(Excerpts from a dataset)
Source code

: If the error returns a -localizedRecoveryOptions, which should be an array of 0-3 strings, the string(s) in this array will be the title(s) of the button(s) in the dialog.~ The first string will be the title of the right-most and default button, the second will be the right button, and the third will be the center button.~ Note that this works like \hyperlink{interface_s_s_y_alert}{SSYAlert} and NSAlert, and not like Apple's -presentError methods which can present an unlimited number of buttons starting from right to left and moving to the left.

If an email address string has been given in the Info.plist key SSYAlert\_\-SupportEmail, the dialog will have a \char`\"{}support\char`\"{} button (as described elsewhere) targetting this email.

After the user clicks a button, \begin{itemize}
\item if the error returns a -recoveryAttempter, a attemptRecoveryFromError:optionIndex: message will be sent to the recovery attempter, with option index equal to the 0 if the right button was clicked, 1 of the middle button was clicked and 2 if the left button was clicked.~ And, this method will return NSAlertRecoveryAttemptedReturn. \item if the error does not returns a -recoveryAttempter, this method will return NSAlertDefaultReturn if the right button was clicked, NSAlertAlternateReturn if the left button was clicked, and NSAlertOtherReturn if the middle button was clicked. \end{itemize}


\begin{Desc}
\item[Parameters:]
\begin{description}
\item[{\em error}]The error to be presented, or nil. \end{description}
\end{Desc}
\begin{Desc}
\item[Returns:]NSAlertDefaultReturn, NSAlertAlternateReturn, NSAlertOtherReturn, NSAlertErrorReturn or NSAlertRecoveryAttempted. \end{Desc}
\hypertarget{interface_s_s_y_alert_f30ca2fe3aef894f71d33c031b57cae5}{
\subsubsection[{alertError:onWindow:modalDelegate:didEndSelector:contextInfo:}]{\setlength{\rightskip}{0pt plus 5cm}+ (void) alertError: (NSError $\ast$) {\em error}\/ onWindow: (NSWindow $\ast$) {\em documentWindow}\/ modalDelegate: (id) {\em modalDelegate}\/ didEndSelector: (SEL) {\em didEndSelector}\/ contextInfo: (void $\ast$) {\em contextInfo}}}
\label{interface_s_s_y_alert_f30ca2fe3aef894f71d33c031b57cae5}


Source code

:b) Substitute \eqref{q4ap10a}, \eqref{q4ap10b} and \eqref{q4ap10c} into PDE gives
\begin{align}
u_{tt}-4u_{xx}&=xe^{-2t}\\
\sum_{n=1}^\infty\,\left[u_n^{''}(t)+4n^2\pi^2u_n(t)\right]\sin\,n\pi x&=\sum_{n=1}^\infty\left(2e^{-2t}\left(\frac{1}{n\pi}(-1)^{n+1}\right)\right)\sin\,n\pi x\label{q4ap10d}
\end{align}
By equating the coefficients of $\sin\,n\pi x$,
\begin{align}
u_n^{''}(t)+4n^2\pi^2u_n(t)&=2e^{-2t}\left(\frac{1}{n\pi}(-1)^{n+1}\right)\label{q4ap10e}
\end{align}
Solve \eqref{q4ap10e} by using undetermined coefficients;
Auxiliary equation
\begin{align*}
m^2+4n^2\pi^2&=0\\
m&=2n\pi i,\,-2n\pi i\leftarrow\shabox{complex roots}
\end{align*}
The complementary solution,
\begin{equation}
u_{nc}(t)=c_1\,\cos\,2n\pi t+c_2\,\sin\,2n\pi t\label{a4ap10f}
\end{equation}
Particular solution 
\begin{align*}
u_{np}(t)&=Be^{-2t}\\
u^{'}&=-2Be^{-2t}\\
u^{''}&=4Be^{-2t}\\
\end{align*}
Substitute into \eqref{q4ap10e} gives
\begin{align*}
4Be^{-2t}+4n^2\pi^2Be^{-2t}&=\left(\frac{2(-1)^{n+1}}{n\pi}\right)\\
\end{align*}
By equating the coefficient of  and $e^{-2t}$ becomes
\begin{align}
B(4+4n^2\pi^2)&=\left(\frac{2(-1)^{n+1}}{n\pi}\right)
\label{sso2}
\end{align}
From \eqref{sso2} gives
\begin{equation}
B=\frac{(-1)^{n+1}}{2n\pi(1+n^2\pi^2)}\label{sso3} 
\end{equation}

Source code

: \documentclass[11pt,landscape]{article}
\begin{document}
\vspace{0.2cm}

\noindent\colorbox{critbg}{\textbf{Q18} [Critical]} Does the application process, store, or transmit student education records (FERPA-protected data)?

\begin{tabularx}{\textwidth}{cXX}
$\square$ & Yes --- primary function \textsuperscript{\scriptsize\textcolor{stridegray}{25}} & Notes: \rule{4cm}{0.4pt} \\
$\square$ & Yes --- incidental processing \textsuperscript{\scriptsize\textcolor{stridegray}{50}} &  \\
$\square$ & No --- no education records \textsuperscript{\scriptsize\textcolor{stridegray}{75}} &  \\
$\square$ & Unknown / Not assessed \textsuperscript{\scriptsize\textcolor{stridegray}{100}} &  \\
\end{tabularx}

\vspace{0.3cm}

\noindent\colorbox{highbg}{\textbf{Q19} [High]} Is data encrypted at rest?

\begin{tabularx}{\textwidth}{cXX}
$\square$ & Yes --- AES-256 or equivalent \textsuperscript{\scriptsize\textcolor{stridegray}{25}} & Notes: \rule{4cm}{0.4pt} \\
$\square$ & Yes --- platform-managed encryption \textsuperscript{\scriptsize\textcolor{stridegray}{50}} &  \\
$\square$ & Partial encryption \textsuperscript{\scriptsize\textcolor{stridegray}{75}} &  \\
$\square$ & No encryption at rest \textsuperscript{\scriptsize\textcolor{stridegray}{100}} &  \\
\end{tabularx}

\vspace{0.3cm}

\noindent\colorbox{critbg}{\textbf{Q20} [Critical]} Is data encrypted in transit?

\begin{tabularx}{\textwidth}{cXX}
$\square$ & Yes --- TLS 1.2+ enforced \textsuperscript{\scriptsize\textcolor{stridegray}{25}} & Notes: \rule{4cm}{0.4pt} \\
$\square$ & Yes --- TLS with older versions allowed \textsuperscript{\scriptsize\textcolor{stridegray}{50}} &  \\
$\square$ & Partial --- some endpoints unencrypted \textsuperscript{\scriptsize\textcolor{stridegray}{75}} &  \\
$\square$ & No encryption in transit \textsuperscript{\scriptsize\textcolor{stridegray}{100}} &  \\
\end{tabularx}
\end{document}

> _INSTRUCTIONS FOR THE TASK_: Tally the lines in the records above that contain the word "frac", and give only that number.

> _SOLVED PROBLEM_: 5